Cinéaste radicale et singulière vivant et travaillant d’ordinaire loin des grands centres urbains et de l’industrie du cinéma (dans la campagne de Nara), saluée dans le monde entier mais peu appréciée par les médias et le grand public de son pays, Kawase réalise cette fois un film clairement destiné d’abord à ses compatriotes.
Approche documentaire
Adaptant un roman très populaire au Japon (2), et qui concerne un univers (culinaire, gustatif, mais aussi visuel, esthétique et relationnel) très ancré dans la culture japonaise, elle mise tout sur une forme de précision empathique où on reconnaît son grand talent de documentariste, dimension dans laquelle elle excelle tout autant que dans celle de la fiction.
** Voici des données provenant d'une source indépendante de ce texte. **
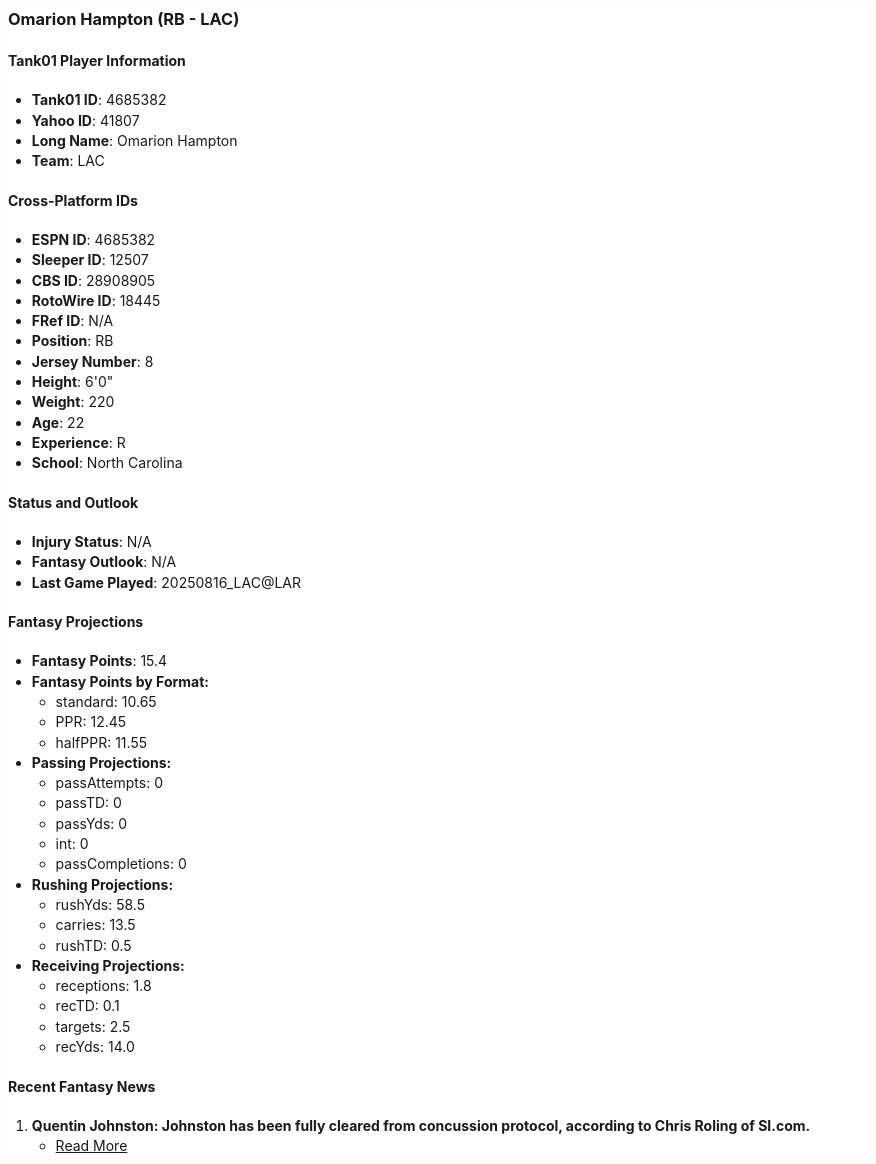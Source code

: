
### Omarion Hampton (RB - LAC)

#### Tank01 Player Information
- **Tank01 ID**: 4685382
- **Yahoo ID**: 41807
- **Long Name**: Omarion Hampton
- **Team**: LAC
#### Cross-Platform IDs
- **ESPN ID**: 4685382
- **Sleeper ID**: 12507
- **CBS ID**: 28908905
- **RotoWire ID**: 18445
- **FRef ID**: N/A
- **Position**: RB
- **Jersey Number**: 8
- **Height**: 6'0"
- **Weight**: 220
- **Age**: 22
- **Experience**: R
- **School**: North Carolina

#### Status and Outlook
- **Injury Status**: N/A
- **Fantasy Outlook**: N/A
- **Last Game Played**: 20250816_LAC@LAR

#### Fantasy Projections
- **Fantasy Points**: 15.4
- **Fantasy Points by Format:**
  - standard: 10.65
  - PPR: 12.45
  - halfPPR: 11.55
- **Passing Projections:**
  - passAttempts: 0
  - passTD: 0
  - passYds: 0
  - int: 0
  - passCompletions: 0
- **Rushing Projections:**
  - rushYds: 58.5
  - carries: 13.5
  - rushTD: 0.5
- **Receiving Projections:**
  - receptions: 1.8
  - recTD: 0.1
  - targets: 2.5
  - recYds: 14.0

#### Recent Fantasy News
1. **Quentin Johnston: Johnston has been fully cleared from concussion protocol, according to Chris Roling of SI.com.**
   - [Read More](https://www.si.com/nfl/chargers/chargers-injury-updates-quentin-johnston-najee-harris-week-1-chiefs)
Des événements inattendus, qui déplacent le décor et l’échelle, viennent dans le dernier tiers du film réinscrire celui-ci dans un contexte qui là aussi pourrait être soit pesant, soit trop lointain, et se révèle dans la continuité sensible, sinon logique, du récit. C’est, depuis les promesses mystérieuses du feuillage d’un grand arbre au début de Suzaku ou la transformation d’une fête de quartier en incantation mythologique dans Shara, le talent singulier de Naomi Kawase de faire sourdre dans des situations quotidiennes des dimensions porteuses d’une autre perception du monde. Dans son nouveau film, seule la fin, plus mélodramatique et déclarative, probablement par fidélité au roman, déroge à cette règle féconde.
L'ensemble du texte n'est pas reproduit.